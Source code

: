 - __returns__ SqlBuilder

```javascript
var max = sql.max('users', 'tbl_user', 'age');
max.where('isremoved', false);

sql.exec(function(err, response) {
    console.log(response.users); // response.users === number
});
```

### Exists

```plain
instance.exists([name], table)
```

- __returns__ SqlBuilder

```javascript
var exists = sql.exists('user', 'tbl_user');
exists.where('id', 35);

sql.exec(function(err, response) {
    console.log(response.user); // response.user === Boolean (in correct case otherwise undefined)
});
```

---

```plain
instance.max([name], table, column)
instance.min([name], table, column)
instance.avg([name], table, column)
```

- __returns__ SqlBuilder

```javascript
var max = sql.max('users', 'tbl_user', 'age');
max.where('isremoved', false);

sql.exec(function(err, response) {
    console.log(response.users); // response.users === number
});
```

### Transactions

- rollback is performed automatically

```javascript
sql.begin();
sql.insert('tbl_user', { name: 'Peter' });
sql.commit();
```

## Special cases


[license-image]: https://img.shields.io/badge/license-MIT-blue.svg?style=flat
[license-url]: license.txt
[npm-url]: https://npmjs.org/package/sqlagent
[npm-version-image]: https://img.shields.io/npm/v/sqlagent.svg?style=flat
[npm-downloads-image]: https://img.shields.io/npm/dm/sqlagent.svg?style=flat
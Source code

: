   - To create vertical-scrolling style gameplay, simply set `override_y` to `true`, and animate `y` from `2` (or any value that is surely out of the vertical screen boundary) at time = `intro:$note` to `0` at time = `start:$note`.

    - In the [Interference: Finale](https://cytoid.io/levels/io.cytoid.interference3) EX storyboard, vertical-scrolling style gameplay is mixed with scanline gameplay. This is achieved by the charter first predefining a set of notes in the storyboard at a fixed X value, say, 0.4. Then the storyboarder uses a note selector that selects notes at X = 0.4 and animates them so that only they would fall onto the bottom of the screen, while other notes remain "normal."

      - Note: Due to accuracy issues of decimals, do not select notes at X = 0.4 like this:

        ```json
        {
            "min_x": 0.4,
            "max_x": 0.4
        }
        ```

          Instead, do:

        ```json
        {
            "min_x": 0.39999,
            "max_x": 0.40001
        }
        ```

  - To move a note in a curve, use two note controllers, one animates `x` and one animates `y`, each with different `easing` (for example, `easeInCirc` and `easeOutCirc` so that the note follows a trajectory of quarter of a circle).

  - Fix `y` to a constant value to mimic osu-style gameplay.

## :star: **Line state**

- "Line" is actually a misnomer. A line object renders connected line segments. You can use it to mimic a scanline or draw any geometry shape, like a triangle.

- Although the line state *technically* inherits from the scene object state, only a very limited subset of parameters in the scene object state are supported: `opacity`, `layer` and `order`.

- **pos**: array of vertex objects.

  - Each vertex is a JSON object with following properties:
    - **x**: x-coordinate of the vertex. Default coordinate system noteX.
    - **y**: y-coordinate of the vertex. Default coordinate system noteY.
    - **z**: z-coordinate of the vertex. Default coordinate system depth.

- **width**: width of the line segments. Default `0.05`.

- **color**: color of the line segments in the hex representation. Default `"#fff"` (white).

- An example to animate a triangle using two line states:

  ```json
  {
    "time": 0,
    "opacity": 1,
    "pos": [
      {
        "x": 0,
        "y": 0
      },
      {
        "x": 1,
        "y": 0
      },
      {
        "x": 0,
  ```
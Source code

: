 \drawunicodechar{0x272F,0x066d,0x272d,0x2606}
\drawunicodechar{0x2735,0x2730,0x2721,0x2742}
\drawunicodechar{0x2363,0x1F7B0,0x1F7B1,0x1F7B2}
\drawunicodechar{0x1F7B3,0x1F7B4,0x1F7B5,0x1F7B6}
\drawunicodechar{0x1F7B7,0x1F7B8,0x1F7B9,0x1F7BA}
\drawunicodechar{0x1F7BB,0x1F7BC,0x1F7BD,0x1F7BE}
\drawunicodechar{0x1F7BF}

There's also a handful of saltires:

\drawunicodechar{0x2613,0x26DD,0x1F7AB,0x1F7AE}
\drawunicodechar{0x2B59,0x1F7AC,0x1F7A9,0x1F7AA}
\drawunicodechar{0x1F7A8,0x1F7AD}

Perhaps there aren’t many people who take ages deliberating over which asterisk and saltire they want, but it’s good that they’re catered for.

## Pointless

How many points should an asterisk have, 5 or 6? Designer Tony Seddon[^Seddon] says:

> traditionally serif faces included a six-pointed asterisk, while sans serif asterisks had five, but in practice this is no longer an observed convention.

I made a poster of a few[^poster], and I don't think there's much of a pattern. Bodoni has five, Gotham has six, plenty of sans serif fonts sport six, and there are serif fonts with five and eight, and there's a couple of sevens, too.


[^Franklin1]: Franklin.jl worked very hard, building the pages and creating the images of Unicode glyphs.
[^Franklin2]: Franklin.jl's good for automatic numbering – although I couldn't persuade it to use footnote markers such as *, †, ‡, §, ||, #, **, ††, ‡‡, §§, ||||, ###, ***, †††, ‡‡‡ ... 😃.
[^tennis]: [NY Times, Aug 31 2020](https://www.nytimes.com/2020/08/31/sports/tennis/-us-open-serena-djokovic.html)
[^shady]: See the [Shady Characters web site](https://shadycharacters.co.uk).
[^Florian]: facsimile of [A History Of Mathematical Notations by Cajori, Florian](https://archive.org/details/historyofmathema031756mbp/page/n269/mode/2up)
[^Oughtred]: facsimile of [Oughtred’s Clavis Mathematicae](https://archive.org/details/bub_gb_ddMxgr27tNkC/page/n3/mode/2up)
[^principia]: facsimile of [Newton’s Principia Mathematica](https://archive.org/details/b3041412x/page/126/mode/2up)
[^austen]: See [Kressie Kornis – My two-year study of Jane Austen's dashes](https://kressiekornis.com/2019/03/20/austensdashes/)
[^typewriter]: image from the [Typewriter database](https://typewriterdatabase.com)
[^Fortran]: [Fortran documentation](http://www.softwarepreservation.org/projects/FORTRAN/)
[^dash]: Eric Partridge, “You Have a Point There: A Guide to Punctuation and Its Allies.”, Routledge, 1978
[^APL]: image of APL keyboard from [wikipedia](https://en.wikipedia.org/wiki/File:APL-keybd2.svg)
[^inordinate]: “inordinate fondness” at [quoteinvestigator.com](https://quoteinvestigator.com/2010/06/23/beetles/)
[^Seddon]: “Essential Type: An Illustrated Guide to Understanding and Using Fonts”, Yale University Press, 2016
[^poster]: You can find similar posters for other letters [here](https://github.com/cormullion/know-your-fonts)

☆ ☆ ☆

> **WHAT THE TASK ASKS**: The expected answer is an exact copy of the lines above, beginning at the line with "- **width**: width" and ending at the line with "## Pointless", with both ends in.

> **SOLUTION TO THE PROBLEM**:
- **width**: width of the line segments. Default `0.05`.

- **color**: color of the line segments in the hex representation. Default `"#fff"` (white).

- An example to animate a triangle using two line states:

  ```json
  {
    "time": 0,
    "opacity": 1,
    "pos": [
      {
        "x": 0,
        "y": 0
      },
      {
        "x": 1,
        "y": 0
      },
      {
        "x": 0,
  ```
Source code

: \drawunicodechar{0x272F,0x066d,0x272d,0x2606}
\drawunicodechar{0x2735,0x2730,0x2721,0x2742}
\drawunicodechar{0x2363,0x1F7B0,0x1F7B1,0x1F7B2}
\drawunicodechar{0x1F7B3,0x1F7B4,0x1F7B5,0x1F7B6}
\drawunicodechar{0x1F7B7,0x1F7B8,0x1F7B9,0x1F7BA}
\drawunicodechar{0x1F7BB,0x1F7BC,0x1F7BD,0x1F7BE}
\drawunicodechar{0x1F7BF}

There's also a handful of saltires:

\drawunicodechar{0x2613,0x26DD,0x1F7AB,0x1F7AE}
\drawunicodechar{0x2B59,0x1F7AC,0x1F7A9,0x1F7AA}
\drawunicodechar{0x1F7A8,0x1F7AD}

Perhaps there aren’t many people who take ages deliberating over which asterisk and saltire they want, but it’s good that they’re catered for.

## Pointless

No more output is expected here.